It may be surprising to learn that despite a ban on birth control, that the Catholic Church is losing the battle with its female followers. According to a new report from the Guttermacher Institute, a nonprofit sexual and reproductive health research organization, about 98 percent of sexually active Catholic women use contraceptives. This leaves a mere 2 percent among the most pious who rely on natural family planning, as mandated by the practice of Catholicism.
The findings support a decade-long trend tracked by Catholics for Choice, and the current numbers are almost identical to those from the 2002 NSFG, which found that 97 percent of Catholic women were using birth control.
The report is based on the 2006-2008 National Survey of Family Growth (NSFG), and includes data regarding contraceptive use on more than 7,000 women of reproductive age, from 15 to 44 years. The focus of the analysis was on women who identified themselves as being Catholic, Mainline Protestant, and Evangelical Protestant and included information regarding attendance at religious services and various aspects of religious activity.

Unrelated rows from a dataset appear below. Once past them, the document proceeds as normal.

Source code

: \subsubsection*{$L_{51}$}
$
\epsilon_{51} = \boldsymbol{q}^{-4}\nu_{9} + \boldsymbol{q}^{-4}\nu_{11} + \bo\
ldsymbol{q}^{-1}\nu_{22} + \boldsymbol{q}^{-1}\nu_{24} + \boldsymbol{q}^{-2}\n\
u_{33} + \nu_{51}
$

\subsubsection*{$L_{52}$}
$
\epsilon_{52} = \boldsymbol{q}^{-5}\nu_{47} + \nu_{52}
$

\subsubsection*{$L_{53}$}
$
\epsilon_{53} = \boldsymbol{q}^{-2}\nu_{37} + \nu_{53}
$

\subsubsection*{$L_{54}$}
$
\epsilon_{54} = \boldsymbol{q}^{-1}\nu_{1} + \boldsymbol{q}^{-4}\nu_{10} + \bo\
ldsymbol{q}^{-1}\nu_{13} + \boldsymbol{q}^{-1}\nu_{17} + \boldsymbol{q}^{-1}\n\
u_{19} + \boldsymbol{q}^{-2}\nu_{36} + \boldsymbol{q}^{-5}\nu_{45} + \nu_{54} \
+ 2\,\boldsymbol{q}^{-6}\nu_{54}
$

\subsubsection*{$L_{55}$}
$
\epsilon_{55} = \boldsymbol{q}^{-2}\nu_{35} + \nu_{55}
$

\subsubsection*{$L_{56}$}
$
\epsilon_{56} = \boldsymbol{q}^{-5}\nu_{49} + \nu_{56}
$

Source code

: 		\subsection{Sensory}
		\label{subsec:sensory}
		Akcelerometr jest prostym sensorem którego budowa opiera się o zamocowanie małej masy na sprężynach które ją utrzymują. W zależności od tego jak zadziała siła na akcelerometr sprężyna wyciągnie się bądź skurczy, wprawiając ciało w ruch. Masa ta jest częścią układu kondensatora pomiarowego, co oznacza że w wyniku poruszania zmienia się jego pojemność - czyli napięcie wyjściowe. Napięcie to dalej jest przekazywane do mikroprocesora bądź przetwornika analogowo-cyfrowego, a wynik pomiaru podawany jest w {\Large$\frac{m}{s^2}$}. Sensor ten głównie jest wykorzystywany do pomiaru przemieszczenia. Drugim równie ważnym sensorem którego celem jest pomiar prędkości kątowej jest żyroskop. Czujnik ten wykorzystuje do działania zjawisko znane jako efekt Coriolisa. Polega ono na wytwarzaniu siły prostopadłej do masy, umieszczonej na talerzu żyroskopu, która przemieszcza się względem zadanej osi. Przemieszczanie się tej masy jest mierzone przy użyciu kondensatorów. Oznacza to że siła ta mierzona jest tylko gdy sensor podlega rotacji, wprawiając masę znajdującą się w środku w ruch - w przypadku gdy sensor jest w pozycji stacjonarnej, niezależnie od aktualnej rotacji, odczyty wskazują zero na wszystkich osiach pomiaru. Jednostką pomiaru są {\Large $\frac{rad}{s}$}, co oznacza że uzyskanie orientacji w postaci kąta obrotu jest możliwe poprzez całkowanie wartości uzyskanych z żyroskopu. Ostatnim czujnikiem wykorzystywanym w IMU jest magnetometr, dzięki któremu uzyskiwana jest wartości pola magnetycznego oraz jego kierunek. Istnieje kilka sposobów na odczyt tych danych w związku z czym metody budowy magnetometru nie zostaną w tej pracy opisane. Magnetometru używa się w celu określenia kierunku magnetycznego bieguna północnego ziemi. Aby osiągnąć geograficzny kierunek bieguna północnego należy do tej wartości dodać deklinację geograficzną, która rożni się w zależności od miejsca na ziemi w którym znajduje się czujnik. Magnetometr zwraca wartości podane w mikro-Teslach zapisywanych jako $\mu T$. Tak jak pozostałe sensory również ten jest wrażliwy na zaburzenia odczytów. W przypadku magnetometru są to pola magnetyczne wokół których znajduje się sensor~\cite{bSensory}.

Findings revealed that 69 percent of sexually active women among all denominations were activey using highly effective birth control methods. Among those surveyed, 68 percent of Catholic women reported using sterilization, birth control pills, or an IUD. In addition, these numbers are only slightly less than those for women who identified as being Evangelicals or Mainline Protestants.
According to lead author of the study, Rachel Jones, the majority of sexually active women who do not wish to become pregnant practice contraception through the use of highly effective methods such as the pill, the intrauterine device (IUD), and sterilization. She noted, “This is true for Evangelicals and Mainline Protestants, and it is true for Catholics, despite the Catholic hierarchy’s strenuous opposition to contraception.”
Other findings of the report were that among women surveyed, 25 percent described themselves as Catholic, 25 percent identified as evangelical, and 22 percent were of Mainline Protestant faith. Among Catholic women, 30 percent attend services weekly, compared to 50 percent of evangelicals, and 24 percent of Mainline Protestants. In addition, 46 percent of Catholic women reported their religion as being very important to their daily lives, compared to 77 percent of evangelicals, and 44 percent of Mainline Protestants.
A total of 99 percent of all women surveyed have used artificial contraception as some point in their lives, in addition to the aforementioned 98 percent of Catholic women. Among married Catholic women, only 3 percent rely on natural family planning, while 72 percent use highly effective methods, including 40 percent who use sterilization.
The report confirms that the prevention of pregnancy is as commonly practiced by women of the Catholic faith as it is among women of many protestant religions, although the use of contraceptive methods is banned by the Catholic Church. According to Jones, “In real-life America, contraceptive use and strong religious beliefs are highly compatible.”